— TRY IT —
Look through the material below. Return exactly the lines from the one with "planta, altura das plantas." through the one with "A repetição consiste", both included.

━━ EXCERPTED DATA ━━

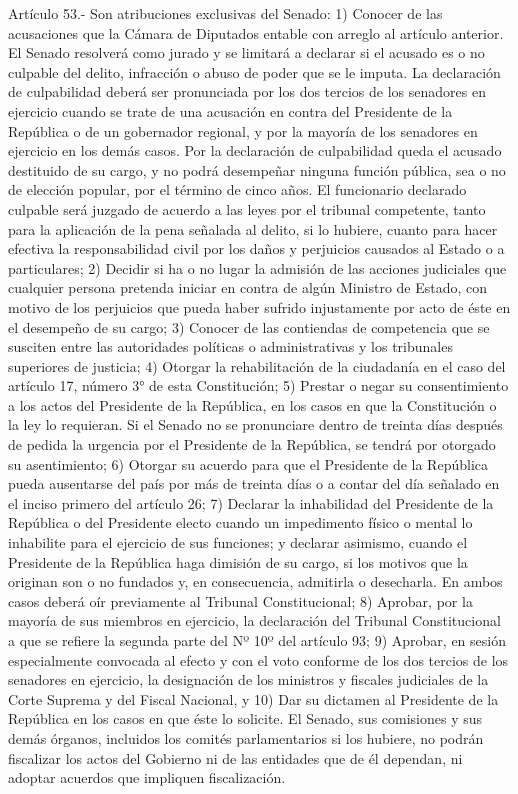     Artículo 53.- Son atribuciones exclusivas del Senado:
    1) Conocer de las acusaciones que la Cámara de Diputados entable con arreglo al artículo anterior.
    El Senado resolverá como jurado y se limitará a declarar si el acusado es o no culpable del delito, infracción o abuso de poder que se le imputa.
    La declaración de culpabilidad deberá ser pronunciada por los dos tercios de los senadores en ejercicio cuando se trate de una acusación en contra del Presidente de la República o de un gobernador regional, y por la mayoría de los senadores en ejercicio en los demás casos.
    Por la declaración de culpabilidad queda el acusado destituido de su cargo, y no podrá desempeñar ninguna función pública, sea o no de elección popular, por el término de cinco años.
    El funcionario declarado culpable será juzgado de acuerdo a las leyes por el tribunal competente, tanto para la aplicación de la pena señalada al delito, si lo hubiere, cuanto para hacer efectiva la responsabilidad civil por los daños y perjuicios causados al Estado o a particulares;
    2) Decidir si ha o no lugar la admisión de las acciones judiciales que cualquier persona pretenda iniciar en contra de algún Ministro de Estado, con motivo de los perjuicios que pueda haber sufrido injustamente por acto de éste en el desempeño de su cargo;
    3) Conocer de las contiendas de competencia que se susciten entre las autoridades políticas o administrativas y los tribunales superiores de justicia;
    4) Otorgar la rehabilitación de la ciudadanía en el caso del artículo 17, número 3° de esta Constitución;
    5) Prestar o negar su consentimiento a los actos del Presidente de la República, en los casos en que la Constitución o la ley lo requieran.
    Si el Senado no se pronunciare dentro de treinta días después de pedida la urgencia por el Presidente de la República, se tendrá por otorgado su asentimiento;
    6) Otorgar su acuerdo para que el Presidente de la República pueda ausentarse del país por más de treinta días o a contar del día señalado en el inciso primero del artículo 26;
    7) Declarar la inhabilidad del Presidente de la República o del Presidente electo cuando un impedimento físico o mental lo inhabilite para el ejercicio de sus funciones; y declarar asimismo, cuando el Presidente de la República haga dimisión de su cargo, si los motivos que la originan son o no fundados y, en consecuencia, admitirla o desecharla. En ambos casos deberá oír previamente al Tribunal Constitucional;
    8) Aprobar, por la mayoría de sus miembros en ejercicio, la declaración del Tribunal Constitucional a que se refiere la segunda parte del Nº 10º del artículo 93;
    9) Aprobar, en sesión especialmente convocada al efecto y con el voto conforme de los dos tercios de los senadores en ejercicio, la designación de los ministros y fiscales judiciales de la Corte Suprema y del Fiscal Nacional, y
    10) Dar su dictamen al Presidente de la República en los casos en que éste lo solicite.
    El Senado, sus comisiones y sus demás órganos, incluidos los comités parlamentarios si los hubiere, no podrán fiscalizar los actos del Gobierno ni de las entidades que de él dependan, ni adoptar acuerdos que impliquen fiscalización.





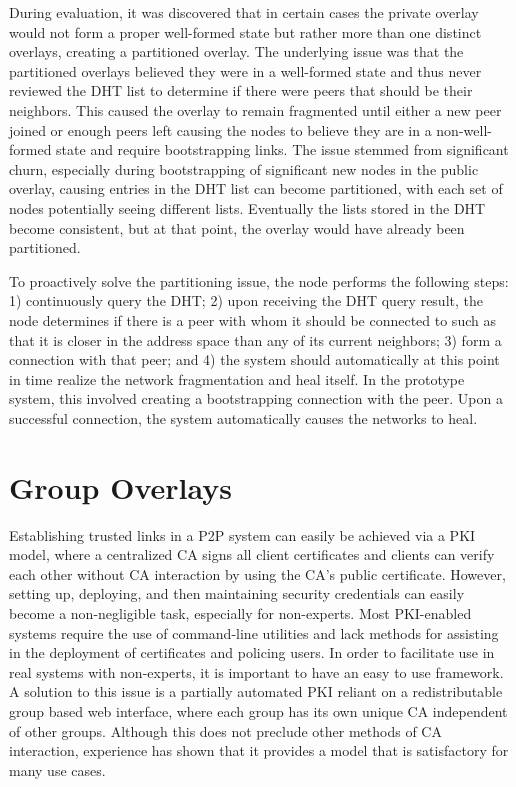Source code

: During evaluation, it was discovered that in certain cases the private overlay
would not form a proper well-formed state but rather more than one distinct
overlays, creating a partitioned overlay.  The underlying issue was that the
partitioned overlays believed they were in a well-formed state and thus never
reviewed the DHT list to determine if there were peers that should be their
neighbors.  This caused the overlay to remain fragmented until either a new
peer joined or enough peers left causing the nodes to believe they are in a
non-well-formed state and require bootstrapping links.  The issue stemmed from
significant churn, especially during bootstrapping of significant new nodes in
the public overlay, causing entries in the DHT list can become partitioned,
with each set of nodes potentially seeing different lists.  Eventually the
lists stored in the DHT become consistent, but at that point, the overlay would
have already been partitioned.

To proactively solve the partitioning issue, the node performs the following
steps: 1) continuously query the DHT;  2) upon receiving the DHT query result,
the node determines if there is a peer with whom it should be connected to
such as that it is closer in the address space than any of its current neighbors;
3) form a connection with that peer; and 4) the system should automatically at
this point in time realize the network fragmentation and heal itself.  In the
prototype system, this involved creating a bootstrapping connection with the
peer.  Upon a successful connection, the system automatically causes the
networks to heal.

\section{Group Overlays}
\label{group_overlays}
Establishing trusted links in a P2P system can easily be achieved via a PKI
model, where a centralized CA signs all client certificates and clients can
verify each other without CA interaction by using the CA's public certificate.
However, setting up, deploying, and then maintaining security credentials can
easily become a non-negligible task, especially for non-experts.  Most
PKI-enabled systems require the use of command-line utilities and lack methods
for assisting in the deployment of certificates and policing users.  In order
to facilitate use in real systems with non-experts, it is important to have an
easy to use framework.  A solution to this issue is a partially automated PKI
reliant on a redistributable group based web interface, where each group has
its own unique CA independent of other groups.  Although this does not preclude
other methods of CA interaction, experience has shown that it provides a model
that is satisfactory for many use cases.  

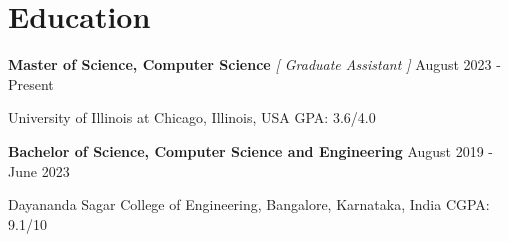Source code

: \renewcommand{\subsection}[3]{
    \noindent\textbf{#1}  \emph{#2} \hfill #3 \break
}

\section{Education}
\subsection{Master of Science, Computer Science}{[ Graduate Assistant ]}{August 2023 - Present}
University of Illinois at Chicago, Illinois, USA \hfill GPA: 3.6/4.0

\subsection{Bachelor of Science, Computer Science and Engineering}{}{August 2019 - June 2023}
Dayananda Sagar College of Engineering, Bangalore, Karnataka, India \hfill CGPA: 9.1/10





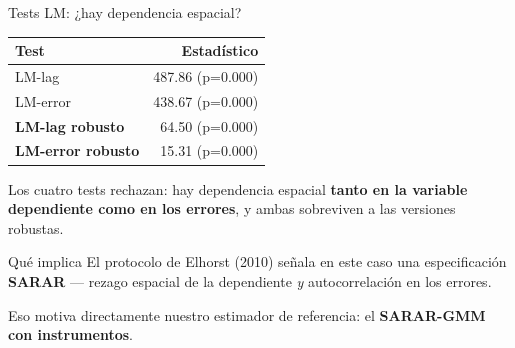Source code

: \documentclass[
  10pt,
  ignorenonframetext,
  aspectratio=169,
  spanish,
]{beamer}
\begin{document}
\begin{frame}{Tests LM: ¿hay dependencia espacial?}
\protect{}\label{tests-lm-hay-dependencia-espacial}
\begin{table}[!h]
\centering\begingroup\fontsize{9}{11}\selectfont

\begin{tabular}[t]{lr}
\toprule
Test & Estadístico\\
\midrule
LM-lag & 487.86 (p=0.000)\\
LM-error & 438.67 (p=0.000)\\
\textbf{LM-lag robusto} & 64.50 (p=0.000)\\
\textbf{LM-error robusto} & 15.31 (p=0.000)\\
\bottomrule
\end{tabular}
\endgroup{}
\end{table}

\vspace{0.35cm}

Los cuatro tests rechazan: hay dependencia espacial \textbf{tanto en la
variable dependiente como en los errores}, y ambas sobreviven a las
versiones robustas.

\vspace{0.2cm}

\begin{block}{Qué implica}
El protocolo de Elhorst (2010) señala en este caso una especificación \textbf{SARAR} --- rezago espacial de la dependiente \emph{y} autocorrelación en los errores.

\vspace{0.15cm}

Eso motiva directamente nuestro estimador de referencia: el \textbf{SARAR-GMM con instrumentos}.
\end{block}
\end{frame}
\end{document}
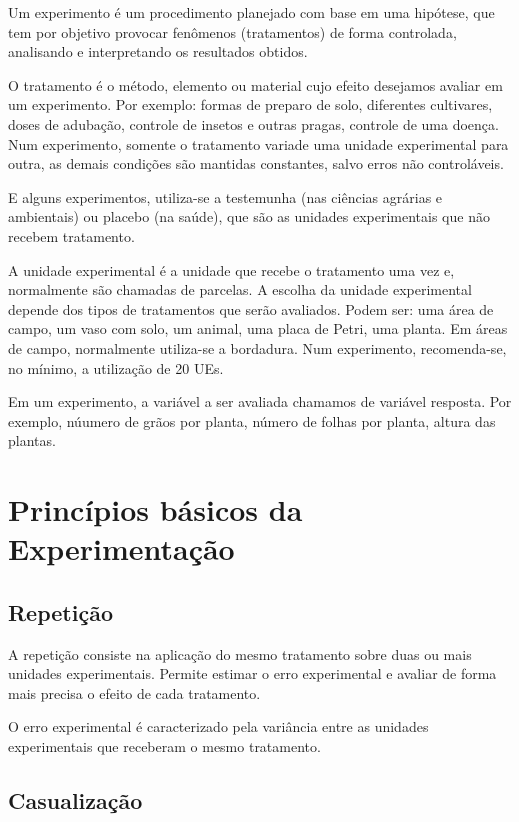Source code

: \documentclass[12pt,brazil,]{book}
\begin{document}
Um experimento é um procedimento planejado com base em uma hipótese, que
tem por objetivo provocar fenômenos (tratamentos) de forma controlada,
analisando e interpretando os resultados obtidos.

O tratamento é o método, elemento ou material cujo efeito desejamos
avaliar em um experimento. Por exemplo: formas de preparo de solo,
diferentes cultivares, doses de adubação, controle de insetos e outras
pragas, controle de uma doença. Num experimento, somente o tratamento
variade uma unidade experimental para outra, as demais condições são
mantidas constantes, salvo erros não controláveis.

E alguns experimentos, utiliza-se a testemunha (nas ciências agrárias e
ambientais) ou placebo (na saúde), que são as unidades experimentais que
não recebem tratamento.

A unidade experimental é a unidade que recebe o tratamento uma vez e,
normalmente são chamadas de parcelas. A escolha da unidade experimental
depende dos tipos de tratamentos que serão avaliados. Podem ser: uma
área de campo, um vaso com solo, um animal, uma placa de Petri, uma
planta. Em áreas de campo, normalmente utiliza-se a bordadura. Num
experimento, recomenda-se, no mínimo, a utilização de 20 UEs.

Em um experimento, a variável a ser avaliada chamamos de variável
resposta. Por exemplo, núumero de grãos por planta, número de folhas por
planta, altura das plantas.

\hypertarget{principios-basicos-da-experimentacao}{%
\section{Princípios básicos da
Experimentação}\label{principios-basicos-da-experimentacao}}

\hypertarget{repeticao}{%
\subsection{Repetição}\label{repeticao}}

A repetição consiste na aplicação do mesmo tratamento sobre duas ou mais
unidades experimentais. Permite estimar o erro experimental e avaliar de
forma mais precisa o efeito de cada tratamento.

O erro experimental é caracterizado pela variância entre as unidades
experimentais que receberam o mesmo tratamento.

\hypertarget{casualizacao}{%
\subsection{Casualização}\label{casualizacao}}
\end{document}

━━━

— TASK OUTPUT —
planta, altura das plantas.

\hypertarget{principios-basicos-da-experimentacao}{%
\section{Princípios básicos da
Experimentação}\label{principios-basicos-da-experimentacao}}

\hypertarget{repeticao}{%
\subsection{Repetição}\label{repeticao}}

A repetição consiste na aplicação do mesmo tratamento sobre duas ou mais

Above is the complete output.